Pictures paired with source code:
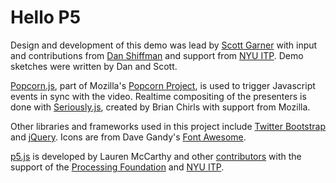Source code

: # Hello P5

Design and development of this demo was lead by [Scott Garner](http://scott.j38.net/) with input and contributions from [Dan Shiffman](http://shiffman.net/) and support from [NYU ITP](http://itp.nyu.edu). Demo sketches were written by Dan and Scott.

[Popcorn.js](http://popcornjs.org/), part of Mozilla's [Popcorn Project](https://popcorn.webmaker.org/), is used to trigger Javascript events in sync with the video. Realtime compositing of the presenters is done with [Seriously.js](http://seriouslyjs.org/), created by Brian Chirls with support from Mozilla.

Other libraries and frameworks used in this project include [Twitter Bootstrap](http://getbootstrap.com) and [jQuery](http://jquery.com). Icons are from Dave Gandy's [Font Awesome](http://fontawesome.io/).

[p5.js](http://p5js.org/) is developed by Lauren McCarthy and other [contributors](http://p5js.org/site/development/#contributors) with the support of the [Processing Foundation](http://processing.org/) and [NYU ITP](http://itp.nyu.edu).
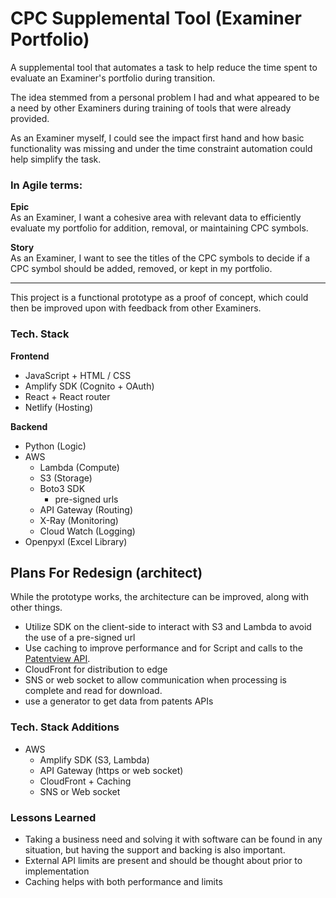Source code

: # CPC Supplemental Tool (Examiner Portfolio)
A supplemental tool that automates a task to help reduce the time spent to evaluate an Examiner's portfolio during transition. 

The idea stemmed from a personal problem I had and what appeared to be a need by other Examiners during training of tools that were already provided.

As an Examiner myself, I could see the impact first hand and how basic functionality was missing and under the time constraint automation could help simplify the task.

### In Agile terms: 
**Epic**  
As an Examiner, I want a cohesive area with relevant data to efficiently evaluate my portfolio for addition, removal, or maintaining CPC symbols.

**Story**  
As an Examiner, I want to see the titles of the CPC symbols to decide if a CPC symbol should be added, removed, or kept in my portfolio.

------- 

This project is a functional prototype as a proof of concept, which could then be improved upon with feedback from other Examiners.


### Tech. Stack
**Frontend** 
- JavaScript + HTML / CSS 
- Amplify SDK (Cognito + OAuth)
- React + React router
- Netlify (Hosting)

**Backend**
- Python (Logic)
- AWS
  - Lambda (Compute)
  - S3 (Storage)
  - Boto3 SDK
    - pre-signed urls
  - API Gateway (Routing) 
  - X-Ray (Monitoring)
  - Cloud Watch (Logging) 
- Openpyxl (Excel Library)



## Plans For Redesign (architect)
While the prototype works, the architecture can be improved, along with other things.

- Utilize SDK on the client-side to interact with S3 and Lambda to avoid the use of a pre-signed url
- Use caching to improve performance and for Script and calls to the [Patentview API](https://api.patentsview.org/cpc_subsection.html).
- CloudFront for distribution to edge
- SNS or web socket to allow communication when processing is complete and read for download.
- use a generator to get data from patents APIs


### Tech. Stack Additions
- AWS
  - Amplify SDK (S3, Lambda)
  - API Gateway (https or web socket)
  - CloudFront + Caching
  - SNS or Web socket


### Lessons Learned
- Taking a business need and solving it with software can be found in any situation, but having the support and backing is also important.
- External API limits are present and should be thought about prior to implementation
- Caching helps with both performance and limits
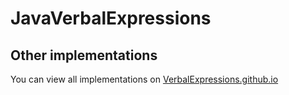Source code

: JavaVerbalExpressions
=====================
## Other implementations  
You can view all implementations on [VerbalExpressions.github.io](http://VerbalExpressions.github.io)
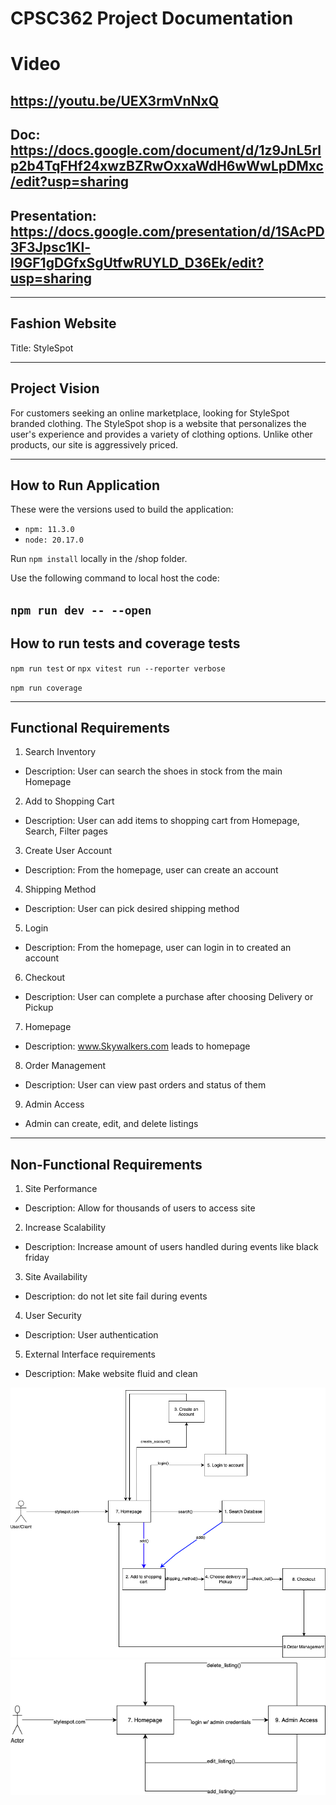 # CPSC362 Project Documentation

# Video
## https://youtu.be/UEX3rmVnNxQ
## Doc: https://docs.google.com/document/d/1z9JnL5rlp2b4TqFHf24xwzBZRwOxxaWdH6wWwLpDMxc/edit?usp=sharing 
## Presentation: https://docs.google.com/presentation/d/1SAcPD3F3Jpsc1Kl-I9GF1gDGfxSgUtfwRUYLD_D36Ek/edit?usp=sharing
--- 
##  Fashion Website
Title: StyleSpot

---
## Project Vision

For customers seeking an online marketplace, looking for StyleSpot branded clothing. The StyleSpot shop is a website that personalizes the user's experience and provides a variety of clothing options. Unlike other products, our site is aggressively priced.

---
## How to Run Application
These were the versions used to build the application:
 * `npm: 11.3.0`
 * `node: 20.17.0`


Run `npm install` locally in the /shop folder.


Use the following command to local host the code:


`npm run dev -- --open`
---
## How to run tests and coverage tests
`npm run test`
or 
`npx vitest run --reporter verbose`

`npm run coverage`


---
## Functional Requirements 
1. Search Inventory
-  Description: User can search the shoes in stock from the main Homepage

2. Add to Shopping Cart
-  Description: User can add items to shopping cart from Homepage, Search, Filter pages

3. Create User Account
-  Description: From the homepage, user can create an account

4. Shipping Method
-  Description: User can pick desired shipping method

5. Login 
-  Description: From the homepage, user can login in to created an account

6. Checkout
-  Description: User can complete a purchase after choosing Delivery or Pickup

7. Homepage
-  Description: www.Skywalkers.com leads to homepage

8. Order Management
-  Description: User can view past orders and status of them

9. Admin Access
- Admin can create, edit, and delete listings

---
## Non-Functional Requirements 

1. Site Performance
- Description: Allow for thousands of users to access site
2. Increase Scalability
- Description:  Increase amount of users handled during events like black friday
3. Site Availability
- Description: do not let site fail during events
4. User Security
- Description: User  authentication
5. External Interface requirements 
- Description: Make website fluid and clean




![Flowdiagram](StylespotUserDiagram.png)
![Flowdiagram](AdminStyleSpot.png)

PROBLEM TO WORK ON:
Scan the records above for the string "Lambda", then report every line that contains it.

RESPONSE AREA:
  - Lambda (Compute)
- Utilize SDK on the client-side to interact with S3 and Lambda to avoid the use of a pre-signed url
  - Amplify SDK (S3, Lambda)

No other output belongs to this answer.